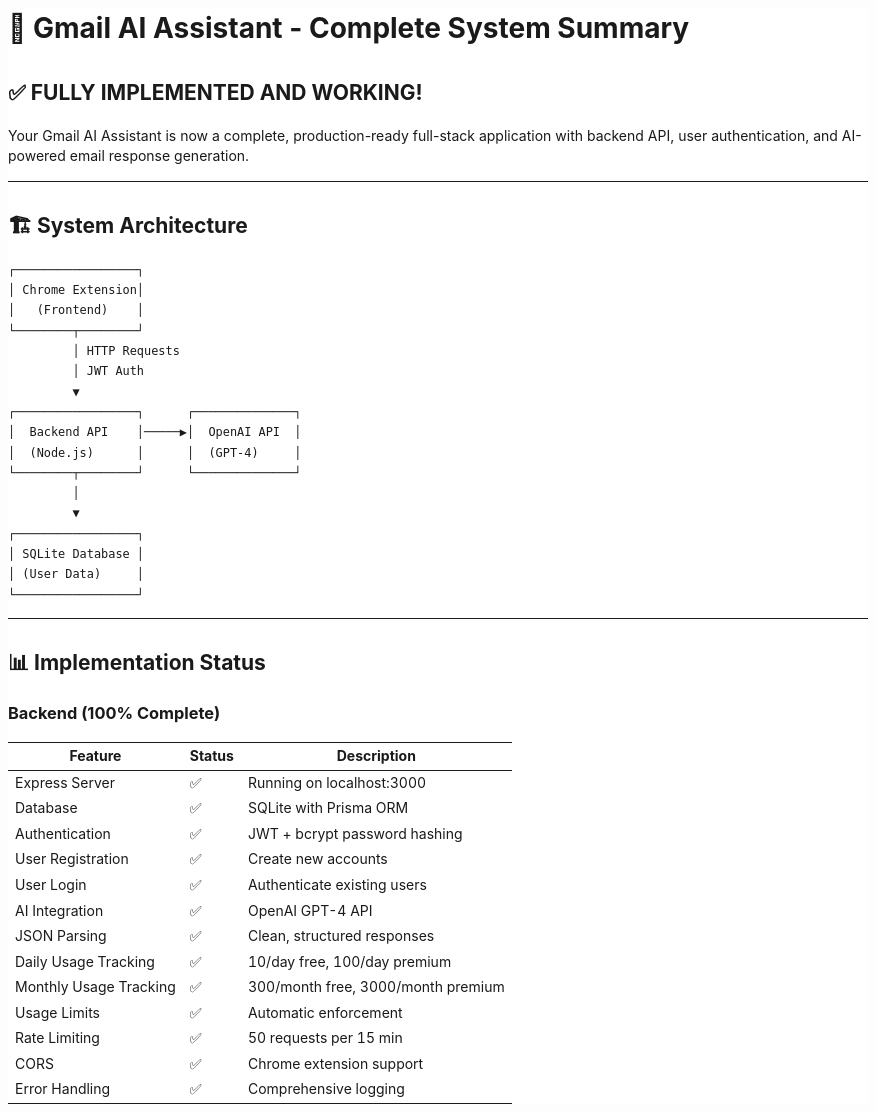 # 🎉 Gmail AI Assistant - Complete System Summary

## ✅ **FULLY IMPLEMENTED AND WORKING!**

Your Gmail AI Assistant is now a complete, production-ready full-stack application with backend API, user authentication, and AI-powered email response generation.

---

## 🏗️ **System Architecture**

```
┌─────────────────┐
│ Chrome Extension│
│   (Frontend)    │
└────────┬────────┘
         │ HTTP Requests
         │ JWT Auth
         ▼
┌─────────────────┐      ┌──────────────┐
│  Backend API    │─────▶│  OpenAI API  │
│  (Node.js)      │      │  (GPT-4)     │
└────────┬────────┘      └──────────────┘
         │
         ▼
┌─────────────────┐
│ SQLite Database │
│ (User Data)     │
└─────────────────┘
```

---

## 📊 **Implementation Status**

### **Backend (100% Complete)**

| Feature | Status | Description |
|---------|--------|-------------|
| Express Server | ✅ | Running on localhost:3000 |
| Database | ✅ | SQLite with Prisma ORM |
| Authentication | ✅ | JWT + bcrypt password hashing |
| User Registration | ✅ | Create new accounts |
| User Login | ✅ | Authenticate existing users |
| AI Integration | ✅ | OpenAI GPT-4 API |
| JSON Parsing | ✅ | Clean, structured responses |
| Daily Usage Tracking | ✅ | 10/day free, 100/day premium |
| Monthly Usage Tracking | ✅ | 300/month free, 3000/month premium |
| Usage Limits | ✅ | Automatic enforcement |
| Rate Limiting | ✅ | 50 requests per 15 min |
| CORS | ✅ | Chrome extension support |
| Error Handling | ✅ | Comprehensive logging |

- - - -

Set down the material above as is, without any pictures.

 # 🎉 Gmail AI Assistant - Complete System Summary

## ✅ **FULLY IMPLEMENTED AND WORKING!**

Your Gmail AI Assistant is now a complete, production-ready full-stack application with backend API, user authentication, and AI-powered email response generation.

---

## 🏗️ **System Architecture**

```
┌─────────────────┐
│ Chrome Extension│
│   (Frontend)    │
└────────┬────────┘
         │ HTTP Requests
         │ JWT Auth
         ▼
┌─────────────────┐      ┌──────────────┐
│  Backend API    │─────▶│  OpenAI API  │
│  (Node.js)      │      │  (GPT-4)     │
└────────┬────────┘      └──────────────┘
         │
         ▼
┌─────────────────┐
│ SQLite Database │
│ (User Data)     │
└─────────────────┘
```

---

## 📊 **Implementation Status**

### **Backend (100% Complete)**

| Feature | Status | Description |
|---------|--------|-------------|
| Express Server | ✅ | Running on localhost:3000 |
| Database | ✅ | SQLite with Prisma ORM |
| Authentication | ✅ | JWT + bcrypt password hashing |
| User Registration | ✅ | Create new accounts |
| User Login | ✅ | Authenticate existing users |
| AI Integration | ✅ | OpenAI GPT-4 API |
| JSON Parsing | ✅ | Clean, structured responses |
| Daily Usage Tracking | ✅ | 10/day free, 100/day premium |
| Monthly Usage Tracking | ✅ | 300/month free, 3000/month premium |
| Usage Limits | ✅ | Automatic enforcement |
| Rate Limiting | ✅ | 50 requests per 15 min |
| CORS | ✅ | Chrome extension support |
| Error Handling | ✅ | Comprehensive logging |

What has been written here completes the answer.